For Charli, the key to Rae’s success also lies in her impeccable taste: She notes that whenever Rae gets on the decks at a party, everybody heads straight to the DJ booth to find out what she’s playing. “If I ever get married, I would definitely ask Addison Rae to be my wedding DJ,” Charli adds. And really, it’s this I was probably most curious to ask Rae about. It wasn’t just the leaks that piqued the interest of the online pop sleuths who begged for her return, but the unexpectedly eclectic music tastes fans have noticed via her Spotify. Scroll through her playlists and you’ll find FKA Twigs, Yves Tumor, and Kelela sprinkled among hundreds of tracks that span recent avant-garde hip-hop to the cream of ’00s Timbaland-produced R&B. (I mention this only because it’s hard to picture, say, Charli d’Amelio listening to Aphex Twin in her downtime.)
It’s an idiosyncratic approach that extends to her style too, whether the vintage Betsey Johnson and John Galliano for Dior dresses she’s worn on the red carpet, or the Björk puffer jacket she sported on a trip to Disneyland. Say what you want about Rae, but she knows her references. Where does she think that eagerness to learn about the wider constellation of genres that orbit contemporary pop came from?“I think I’m just a really curious person,” she says. “When I start doing something, I want to know everything there is to know about it. I’ve been learning so much about new sounds and new producers over the past few years, but I always want to know, What else is there? Where does the inspiration for this come from?” If you needed proof, you’d find it in the way she visibly lights up when talking about the other musicians she loves. “I started listening to Sophie a few years ago and I was just like, Wow, what is this?” she says, beaming. “And then I just went down this rabbit hole.” Is there anyone she’d be especially keen to collaborate with at this stage? “I mean, I would love to work with Arca, obviously! I just love her sound, and I think she’s so cool.”
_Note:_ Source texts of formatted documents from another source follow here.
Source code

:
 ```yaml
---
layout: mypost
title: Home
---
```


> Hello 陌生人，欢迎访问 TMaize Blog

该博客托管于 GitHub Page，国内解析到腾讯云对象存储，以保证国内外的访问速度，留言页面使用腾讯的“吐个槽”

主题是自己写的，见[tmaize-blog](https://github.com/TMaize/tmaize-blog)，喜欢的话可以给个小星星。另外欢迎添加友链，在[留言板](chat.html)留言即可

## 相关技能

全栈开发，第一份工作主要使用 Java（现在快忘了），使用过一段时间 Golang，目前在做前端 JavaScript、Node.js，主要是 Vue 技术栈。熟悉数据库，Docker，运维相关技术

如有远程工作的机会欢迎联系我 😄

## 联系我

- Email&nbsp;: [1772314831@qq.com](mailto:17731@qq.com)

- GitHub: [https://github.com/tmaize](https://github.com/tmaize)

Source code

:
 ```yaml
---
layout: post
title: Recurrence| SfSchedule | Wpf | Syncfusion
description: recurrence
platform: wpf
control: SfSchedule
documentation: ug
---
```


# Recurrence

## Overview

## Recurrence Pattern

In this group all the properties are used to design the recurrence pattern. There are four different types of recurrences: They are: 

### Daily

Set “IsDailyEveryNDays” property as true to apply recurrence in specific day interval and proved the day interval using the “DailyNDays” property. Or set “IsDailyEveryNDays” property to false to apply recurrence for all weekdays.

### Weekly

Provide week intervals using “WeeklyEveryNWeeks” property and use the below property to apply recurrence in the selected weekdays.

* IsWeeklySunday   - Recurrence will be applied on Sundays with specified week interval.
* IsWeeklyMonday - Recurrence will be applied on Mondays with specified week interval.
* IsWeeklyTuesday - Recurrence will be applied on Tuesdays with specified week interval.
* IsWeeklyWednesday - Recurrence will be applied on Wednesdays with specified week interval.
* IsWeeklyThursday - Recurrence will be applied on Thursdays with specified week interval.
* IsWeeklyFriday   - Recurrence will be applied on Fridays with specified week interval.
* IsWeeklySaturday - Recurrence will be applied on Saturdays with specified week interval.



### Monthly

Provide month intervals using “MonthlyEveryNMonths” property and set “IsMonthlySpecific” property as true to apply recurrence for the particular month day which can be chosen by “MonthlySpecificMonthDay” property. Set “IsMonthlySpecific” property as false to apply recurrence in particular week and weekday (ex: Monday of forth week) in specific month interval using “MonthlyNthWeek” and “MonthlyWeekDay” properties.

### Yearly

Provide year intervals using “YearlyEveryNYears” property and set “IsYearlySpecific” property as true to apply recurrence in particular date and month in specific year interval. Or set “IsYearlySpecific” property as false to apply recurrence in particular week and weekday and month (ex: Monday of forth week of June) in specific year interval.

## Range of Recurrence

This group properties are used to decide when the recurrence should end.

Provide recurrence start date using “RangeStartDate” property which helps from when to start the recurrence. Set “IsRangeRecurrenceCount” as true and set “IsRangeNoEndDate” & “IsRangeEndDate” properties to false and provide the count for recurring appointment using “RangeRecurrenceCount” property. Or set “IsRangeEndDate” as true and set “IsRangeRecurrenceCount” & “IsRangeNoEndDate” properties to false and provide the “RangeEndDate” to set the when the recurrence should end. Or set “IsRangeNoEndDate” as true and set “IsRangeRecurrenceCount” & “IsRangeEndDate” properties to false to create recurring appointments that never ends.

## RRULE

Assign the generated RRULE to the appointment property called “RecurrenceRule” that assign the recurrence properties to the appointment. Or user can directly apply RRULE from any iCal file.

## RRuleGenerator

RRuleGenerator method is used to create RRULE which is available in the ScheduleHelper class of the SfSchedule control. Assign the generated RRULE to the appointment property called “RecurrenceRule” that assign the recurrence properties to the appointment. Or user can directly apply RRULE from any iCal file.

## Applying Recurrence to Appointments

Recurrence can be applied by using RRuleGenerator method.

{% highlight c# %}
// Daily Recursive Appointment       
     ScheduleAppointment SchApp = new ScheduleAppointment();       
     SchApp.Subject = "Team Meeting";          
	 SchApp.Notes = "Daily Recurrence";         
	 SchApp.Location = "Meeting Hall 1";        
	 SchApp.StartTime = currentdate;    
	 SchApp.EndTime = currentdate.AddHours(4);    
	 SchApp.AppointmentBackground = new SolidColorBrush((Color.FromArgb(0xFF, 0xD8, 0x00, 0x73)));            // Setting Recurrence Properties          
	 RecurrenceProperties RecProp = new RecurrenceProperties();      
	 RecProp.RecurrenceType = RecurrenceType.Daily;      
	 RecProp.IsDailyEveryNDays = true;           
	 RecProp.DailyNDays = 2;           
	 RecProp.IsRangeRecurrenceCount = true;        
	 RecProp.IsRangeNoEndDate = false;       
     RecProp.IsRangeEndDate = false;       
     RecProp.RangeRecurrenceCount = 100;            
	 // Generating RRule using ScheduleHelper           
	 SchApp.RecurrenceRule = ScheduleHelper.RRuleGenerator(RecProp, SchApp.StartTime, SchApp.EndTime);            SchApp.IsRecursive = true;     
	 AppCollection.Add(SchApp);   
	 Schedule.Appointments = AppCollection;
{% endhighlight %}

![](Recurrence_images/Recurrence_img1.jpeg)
Arca’s genre-bending, often abrasive dance music might feel a world away from the slickly engineered bangers of Rae’s EP, but as a budding scholar in the arts and sciences of pop music, she’s now willing to get a little more experimental. “I just want to hear everything, I want to try everything, I want to do everything,” she says, before adding, firmly: “And I want to work with people who will push me outside of my comfort zone.” Where just a few years ago she felt ready to give up on music entirely, she’s now more focused than ever—even if she remains tight-lipped about what, exactly, her next chapter might look like. “I think I know myself now, and I know what I want to do, and I know where I want to go, and to have full control over doing it exactly how I envision it. I wanted this EP to be the end note to the past few years, and a stepping stone forward in my career,” she says, before pausing and breaking into another infectious smile. “And I can’t wait to show you the next part.”
Photographer: Davis Bates
Hair: Bryce Scarlett
Makeup: Nina Park
Styling: Devon Lee Carlson and Addison Rae
Nails: Natalie Minerva
This article was originally published on Vogue.com.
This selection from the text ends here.